The trust has recently announced results for the half year to end March 2016 (link via Investegate). Share price total return is 9.9% compared to 3.5% return for the FTSE All Share.

3 Yr Performance -v- FTSE All Share
(click to enlarge)

Commenting on his portfolio, manager Nick Train said :

I think it reasonable, if mildly embarrassing, to claim that I have only had three investment ideas for the Company in a decade and a half. And because those three strategic ideas make up the whole portfolio and remain critical for future performance I review them here.
“If a company’s products taste good: buy the shares”. For a long-term investor this simple proposition has proven remarkably successful. Owning shares in great tasting brands – IRN-BRU, Cadbury or, my own favourite, Marmite – has been a great way to get rich slowly. Diageo has been a dull share for several years now, understandably given an array of pesky and continuing setbacks. But surely over the next 20 years people will continue to enjoy Johnnie Walker, Captain Morgan, Baileys, Guinness and its many more iconic brands? That predictability – in a world shareholders will agree is highly unpredictable – is unusual and valuable.
“People will never be bored of being informed or entertained”. We like companies that own proprietary business information – the sort without which professionals cannot do their jobs – or beloved entertainment formats. For example scientists and lawyers around the world have little option but to subscribe to Relx’s services or risk being ill-informed. Similarly we’re fascinated by the reach of MailOnline, owned by Daily Mail of course. It is currently receiving 220 million global unique browsers every month and is one of the UK’s few world-leading Internet properties.

Income

The trust has declared a first interim dividend of 6.1p (2015 5.5p), an increase of 10.9%. This substantial increase is designed to reduce the disparity between the interim and final dividends. I have pencilled in an estimated final dividend of 6.6p for later in the year which would give a forward yield of 2.2%.

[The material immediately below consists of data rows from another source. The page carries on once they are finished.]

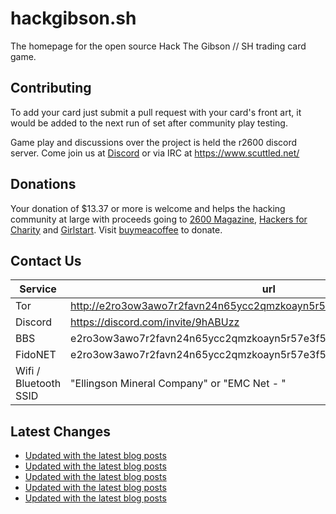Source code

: # hackgibson.sh
The homepage for the open source Hack The Gibson // SH trading card game.


## Contributing

To add your card just submit a pull request with your card's front art, it would be added to the next run of set after community play testing.

Game play and discussions over the project is held the r2600 discord server. Come join us at [Discord](https://discord.com/invite/9hABUzz) or via IRC at https://www.scuttled.net/


## Donations

Your donation of $13.37 or more is welcome and helps the hacking community at large with proceeds going to [2600 Magazine](https://2600.com/), [Hackers for Charity](https://hackersforcharity.org) and [Girlstart](https://girlstart.org).  Visit [buymeacoffee](https://www.buymeacoffee.com/hackgibson.sh) to donate.


## Contact Us

Service | url
-|-
Tor | http://e2ro3ow3awo7r2favn24n65ycc2qmzkoayn5r57e3f56nvjwdcgg32ad.onion
Discord | https://discord.com/invite/9hABUzz
BBS | e2ro3ow3awo7r2favn24n65ycc2qmzkoayn5r57e3f56nvjwdcgg32ad.onion:23
FidoNET | e2ro3ow3awo7r2favn24n65ycc2qmzkoayn5r57e3f56nvjwdcgg32ad.onion:24554
Wifi / Bluetooth SSID | "Ellingson Mineral Company" or "EMC Net - <fidonet address>"

## Latest Changes
<!-- BLOG-POST-LIST:START -->
- [Updated with the latest blog posts](https://github.com/DFW2600/hackgibson.sh/commit/83d075768e5b87fd120a03d0fcf678fa805270f0)
- [Updated with the latest blog posts](https://github.com/DFW2600/hackgibson.sh/commit/2f90a4cf99c9077e48a1fe6826316cec8007e357)
- [Updated with the latest blog posts](https://github.com/DFW2600/hackgibson.sh/commit/3ce03e2d1bc7632522c24a63c3cd99e2aab947af)
- [Updated with the latest blog posts](https://github.com/DFW2600/hackgibson.sh/commit/54fecec62900df49367d600eb7cad38c4295cdcc)
- [Updated with the latest blog posts](https://github.com/DFW2600/hackgibson.sh/commit/c5cf8a20a76a5e1f04a619f05868c442d4d13f2e)
<!-- BLOG-POST-LIST:END -->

I have been leaning more towards passive index funds over the past year or so, however Train is possibly one of a handful of managers worth paying a little extra to look after a modest portion ~3.5% of my investments. Of course, such a concentrated strategy is not without risk. Around two thirds of the trust's portfolio is focused on consumer-related shares and whilst these have out performed in recent times, there is always the prospect of reversion to mean at some point in the cycle.

For the time being however, I am happy to remain a holder, particularly having recently sold my individual shares in Unilever.

As always, be sure to DYOR if thinking of acquiring the trust for your own portfolio.

Friday, 6 May 2016

Vanguard Asia Pacific ETF - Yr 1 Review

I am just back from a very relaxing holiday in Snowdonia National Park, certainly a good area to get away from it all. No wi-fi, no internet, no newspapers and no market info - a week of walking (weather permitting), eating and doing not very much at all, just what the doctor ordered. We rented a very comfortable cottage on a small working farm in Llanfair near Harlech - thanks again to Helen for her warm welcome, delicious sponge cake and providing everything needed for a great holiday - sadly all too short but I hope to return to explore the very imposing surroundings a little more later in the year.

sunset over Hengaeau

Batteries recharged and on with the blog!

This time last year I purchased this Asia-focussed ETF as a lower cost alternative to replace 3 of my income investment trusts - Aberdeen Asian Income, Henderson Far East and Schroder Oriental. Ongoing charges for these trusts were 1.25%, 1.21% and 1.34% respectively - an average of 1.26% compared to 0.22% for VAPX.

The trusts all provide a reasonable income yield, but at the back of my mind, I was wondering whether the higher yield came at the expense of overall performance.

Performance

The Vanguard Developed Asia Pacific ETF (VAPX) has given me exposure to roughly the same markets as the investment trusts. The principal areas of investment focus are Australasia (45%), S. Korea (25%), Hong Kong (22%) and Singapore (8%).

These markets have not fared well over the past year due mainly to the well documented slowdown in China.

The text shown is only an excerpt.